If you want unsigned compares, store the tree with the unsigned values range-shifted to signed (x ^ 0x80000000
), so you can do that to your key once on input and then use signed greater-than (_mm_cmpgt_epi32
), unless you can use AVX512.
You need to cover the possibility of == key
in all levels, and also find where in the last level to stop. Use SSE2 or AVX2 pcmpgtb/w/d
(_mm_cmpgt_epi8/16/32
) for the greater-than part.
You can switch from doing a search for equality in the first half of the brute-force range (parent levels) over to doing a search for greater-than in the last half (the deepest level). There may be an off-by-one in there; make sure you account for it. It may be ok to allow overlap between the eq
and gt
elements.
If you have a large collection of 8-bit integer, you probably want to store it as count buckets, not a tree with each copy of the same number stored in separate bytes. (There are only 256 possible values for a byte, so any collection larger than that will have repeats).

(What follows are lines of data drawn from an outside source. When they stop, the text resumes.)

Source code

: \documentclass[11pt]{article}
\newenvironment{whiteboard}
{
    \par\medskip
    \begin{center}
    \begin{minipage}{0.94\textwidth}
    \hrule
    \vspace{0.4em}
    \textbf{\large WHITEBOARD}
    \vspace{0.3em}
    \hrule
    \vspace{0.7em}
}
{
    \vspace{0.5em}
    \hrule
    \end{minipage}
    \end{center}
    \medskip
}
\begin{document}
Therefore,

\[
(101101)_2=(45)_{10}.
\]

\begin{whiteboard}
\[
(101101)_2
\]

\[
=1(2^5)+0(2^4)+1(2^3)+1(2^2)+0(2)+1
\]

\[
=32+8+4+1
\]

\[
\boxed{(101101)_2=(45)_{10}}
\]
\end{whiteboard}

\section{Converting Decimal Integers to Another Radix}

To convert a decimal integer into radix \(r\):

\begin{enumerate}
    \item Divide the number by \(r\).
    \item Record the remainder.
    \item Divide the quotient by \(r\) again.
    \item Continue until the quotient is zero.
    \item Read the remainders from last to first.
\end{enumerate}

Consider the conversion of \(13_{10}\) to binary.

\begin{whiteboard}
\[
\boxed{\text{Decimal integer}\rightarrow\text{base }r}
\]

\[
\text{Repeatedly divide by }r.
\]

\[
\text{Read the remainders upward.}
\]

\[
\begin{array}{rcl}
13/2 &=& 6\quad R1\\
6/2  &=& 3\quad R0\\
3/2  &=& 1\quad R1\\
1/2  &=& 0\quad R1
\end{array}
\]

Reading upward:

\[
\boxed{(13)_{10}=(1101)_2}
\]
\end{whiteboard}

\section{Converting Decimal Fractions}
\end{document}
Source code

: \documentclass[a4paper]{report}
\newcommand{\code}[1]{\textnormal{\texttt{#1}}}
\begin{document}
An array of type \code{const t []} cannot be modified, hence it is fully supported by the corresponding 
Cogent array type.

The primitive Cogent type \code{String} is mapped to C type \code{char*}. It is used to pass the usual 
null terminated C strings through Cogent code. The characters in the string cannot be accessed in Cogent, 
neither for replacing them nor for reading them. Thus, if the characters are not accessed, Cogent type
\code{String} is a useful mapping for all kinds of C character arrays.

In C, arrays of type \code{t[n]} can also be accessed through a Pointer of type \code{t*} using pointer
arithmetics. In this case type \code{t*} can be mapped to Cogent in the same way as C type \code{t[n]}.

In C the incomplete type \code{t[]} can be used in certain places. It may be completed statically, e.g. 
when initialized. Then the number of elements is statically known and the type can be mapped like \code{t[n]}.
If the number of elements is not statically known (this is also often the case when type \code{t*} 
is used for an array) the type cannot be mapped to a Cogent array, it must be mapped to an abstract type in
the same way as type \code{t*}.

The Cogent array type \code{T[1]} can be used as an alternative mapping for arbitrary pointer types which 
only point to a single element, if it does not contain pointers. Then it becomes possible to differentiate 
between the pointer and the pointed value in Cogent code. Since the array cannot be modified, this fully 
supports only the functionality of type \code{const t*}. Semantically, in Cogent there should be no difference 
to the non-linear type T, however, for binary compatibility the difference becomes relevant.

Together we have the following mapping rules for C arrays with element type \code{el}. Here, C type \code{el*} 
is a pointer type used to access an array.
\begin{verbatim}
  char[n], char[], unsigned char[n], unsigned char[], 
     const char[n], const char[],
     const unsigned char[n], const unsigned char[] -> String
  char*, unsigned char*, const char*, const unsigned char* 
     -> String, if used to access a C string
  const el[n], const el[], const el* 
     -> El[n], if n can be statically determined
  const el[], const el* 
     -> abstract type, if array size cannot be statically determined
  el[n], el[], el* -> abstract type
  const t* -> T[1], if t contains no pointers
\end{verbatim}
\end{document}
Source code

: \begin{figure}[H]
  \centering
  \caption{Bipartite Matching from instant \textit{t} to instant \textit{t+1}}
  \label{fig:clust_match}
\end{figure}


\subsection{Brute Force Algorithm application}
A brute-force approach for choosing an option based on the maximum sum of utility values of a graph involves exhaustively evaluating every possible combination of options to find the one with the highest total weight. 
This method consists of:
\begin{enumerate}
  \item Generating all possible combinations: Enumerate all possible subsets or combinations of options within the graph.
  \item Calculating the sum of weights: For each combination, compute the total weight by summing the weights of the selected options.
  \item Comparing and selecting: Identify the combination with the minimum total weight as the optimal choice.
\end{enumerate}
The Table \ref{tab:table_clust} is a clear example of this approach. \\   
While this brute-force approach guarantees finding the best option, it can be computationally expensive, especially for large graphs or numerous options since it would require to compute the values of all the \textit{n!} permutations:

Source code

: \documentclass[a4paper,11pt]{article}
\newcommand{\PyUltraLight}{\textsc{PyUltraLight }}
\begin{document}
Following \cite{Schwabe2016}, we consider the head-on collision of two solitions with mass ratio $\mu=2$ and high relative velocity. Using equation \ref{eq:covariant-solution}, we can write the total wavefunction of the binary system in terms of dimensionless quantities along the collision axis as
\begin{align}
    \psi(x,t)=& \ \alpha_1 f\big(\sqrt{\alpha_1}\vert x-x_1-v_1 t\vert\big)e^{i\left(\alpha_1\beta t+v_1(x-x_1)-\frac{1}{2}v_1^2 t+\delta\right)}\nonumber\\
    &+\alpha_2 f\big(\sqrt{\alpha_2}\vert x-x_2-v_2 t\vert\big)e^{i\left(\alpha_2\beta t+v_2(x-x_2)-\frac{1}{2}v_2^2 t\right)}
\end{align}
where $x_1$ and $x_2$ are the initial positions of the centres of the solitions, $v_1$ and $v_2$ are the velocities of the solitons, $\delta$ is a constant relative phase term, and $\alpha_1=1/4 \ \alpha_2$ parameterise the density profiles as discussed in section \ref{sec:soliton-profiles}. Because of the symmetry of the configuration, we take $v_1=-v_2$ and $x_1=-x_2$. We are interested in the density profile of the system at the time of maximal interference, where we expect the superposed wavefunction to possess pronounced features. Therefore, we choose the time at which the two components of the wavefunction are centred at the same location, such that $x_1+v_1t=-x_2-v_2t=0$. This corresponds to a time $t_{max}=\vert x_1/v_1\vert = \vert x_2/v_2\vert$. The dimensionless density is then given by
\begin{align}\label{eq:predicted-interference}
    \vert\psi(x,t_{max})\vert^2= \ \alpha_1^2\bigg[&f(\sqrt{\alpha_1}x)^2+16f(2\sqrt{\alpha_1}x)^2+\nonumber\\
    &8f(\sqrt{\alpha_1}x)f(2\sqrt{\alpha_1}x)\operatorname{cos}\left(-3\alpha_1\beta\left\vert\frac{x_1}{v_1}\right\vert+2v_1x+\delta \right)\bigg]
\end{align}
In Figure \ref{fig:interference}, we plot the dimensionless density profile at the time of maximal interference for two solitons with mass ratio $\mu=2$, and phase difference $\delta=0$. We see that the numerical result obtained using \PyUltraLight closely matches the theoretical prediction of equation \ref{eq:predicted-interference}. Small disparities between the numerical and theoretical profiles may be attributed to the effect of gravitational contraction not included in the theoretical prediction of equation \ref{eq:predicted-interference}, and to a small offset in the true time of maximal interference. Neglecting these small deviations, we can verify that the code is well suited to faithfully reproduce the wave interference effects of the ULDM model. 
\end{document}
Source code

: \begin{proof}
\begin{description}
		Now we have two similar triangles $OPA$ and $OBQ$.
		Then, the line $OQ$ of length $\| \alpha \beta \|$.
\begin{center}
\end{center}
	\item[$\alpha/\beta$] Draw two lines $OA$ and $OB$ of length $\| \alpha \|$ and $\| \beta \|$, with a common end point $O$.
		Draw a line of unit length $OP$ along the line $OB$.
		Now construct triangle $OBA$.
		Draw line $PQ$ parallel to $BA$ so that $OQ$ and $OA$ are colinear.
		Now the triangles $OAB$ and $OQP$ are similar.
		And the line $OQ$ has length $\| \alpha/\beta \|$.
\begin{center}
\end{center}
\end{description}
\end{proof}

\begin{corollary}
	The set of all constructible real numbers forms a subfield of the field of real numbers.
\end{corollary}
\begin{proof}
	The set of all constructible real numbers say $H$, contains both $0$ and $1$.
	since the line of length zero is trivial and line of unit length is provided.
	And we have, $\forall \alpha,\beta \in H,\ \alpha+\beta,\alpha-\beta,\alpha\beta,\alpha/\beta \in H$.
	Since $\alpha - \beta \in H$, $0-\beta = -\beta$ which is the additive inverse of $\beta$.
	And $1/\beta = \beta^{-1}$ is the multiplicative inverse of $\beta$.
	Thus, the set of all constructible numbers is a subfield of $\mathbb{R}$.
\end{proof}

This can be an implicit-tree of buckets, or of key/count pairs.
As discussed in comments (now moved to chat):
A binary tree is usually not optimal for repeated lookups on a fixed data set
Traversing the tree requires branch prediction (that can mispredict) or a data dependency that prevents out-of-order execution from working its magic. Either choice has downsides.
Packing your data into a complete balanced tree is time consuming, so if you can do that you can presumably do other pre-processing to create efficient lookups. Or maybe your data is even a compile-time constant.
Hash tables are the standard for O(1) lookup, especially when you can ahead-of-time choose a hash function that does well for the actual data you have (i.e. compile-time constant lookup table). Finding a "perfect hash" function is sometimes possible, and removes the possibility of collisions. (A minimal perfect hash is even harder to find, but possible for some small sets: a function that maps to an array no bigger than the number of elements). std::unordered_set is a hash table.
Hash tables don't allow any kind of ordered traversal from the element you find, though. And C++ (ordered) std::set is typically a Red-Black tree (optimized for insert/delete as well as lookup) so it's worse than you can do with careful tuning of an implicit tree.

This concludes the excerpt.